Dataset records:
((

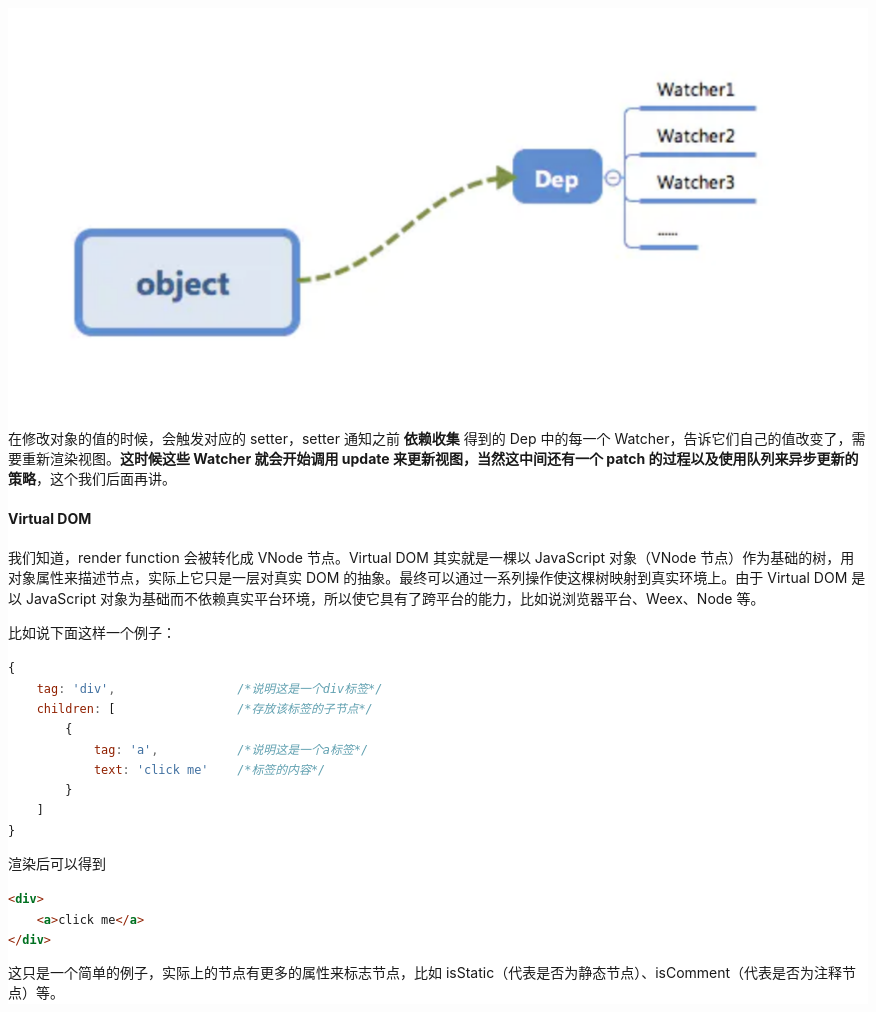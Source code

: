![image-20210520215242544](https://raw.githubusercontent.com/silence/blog/assets/assets/20210520215242.png)

在修改对象的值的时候，会触发对应的 setter，setter 通知之前 **依赖收集** 得到的 Dep 中的每一个 Watcher，告诉它们自己的值改变了，需要重新渲染视图。**这时候这些 Watcher 就会开始调用 update 来更新视图，当然这中间还有一个 patch 的过程以及使用队列来异步更新的策略**，这个我们后面再讲。

#### Virtual DOM

我们知道，render function 会被转化成 VNode 节点。Virtual DOM 其实就是一棵以 JavaScript 对象（VNode 节点）作为基础的树，用对象属性来描述节点，实际上它只是一层对真实 DOM 的抽象。最终可以通过一系列操作使这棵树映射到真实环境上。由于 Virtual DOM 是以 JavaScript 对象为基础而不依赖真实平台环境，所以使它具有了跨平台的能力，比如说浏览器平台、Weex、Node 等。

比如说下面这样一个例子：

```javascript
{
    tag: 'div',                 /*说明这是一个div标签*/
    children: [                 /*存放该标签的子节点*/
        {
            tag: 'a',           /*说明这是一个a标签*/
            text: 'click me'    /*标签的内容*/
        }
    ]
}
```

渲染后可以得到

```html
<div>
    <a>click me</a>
</div>
```

这只是一个简单的例子，实际上的节点有更多的属性来标志节点，比如 isStatic（代表是否为静态节点）、isComment（代表是否为注释节点）等。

))

• Your assignment:
The job here is to find each line above with the word "Virtual" and copy it.

• Your response:
#### Virtual DOM
我们知道，render function 会被转化成 VNode 节点。Virtual DOM 其实就是一棵以 JavaScript 对象（VNode 节点）作为基础的树，用对象属性来描述节点，实际上它只是一层对真实 DOM 的抽象。最终可以通过一系列操作使这棵树映射到真实环境上。由于 Virtual DOM 是以 JavaScript 对象为基础而不依赖真实平台环境，所以使它具有了跨平台的能力，比如说浏览器平台、Weex、Node 等。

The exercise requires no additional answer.